Il tue l’amant de sa soeur

Abdelali est convaincu qu’il ne sera pas acquitté. Le jeune homme a avoué son crime. Ce qui le préoccupait par contre c’est le temps qu’il restera en prison. Il est conscient qu’il risque gros. «Je l’ai tué, M. le président…Mais je n’avais pas l’intention de le faire». Une phrase qu’il a répétée à maintes reprises quand il a été interrogé par le président de la chambre criminelle près la Cour d’appel de Casablanca.

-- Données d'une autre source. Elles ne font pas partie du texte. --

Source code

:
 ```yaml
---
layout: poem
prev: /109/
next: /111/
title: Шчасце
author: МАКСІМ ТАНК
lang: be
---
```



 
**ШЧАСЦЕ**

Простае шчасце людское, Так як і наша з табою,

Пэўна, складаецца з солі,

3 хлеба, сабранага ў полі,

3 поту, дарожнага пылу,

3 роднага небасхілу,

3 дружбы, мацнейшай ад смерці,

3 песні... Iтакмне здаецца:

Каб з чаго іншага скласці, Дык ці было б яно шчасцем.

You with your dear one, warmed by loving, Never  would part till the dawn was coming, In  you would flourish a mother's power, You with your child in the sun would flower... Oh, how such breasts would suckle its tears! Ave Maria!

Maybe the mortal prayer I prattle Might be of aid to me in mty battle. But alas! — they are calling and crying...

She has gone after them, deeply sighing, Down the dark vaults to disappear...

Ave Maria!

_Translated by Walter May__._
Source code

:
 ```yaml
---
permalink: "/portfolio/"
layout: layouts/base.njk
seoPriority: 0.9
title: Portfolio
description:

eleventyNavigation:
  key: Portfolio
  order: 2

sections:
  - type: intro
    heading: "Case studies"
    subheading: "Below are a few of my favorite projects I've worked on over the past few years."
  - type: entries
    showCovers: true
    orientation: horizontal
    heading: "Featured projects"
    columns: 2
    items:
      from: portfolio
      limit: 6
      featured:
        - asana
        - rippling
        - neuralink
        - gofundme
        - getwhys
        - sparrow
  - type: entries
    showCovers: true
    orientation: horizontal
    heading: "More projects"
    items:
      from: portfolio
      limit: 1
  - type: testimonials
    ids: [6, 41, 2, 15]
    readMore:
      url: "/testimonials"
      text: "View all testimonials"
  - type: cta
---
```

La même déclaration qu’il avait donnée aux enquêteurs de la police judiciaire casablancaise quand il a été arrêté. De même devant le Parquet général et le juge d’instruction. Il l’avait également expliqué à ses parents et ses deux frères quand ils lui avaient rendu visite la dernière fois à la prison. «Je n’avais pas l’intention de le tuer…Je ne pouvais même pas tuer une mouche…», a-t-il affirmé à ses parents en sanglotant. Ils l’ont cru. Ils savent qu’il n’était pas cruel. Il était, depuis son enfance, une personne sans problème.
Certes, il a abandonné tôt ses études. Toutefois, il n’est pas un délinquant. Il a beau essayer d’apprendre un métier mais en vain. Il a travaillé chez un mécanicien pendant quelques mois. Il n’a pas pu continuer chez lui.
Ses parents l’ont encouragé et conseillé d’y rester. Ils espéraient au moins qu’il apprenne un métier pour gagner honnêtement sa vie. Quand il fut rentré par les policiers à la salle d’audience, il a jeté des regards furtifs vers l’assistance. Ses parents, ses deux frères et ses voisins lui ont levé la main en signe de salut.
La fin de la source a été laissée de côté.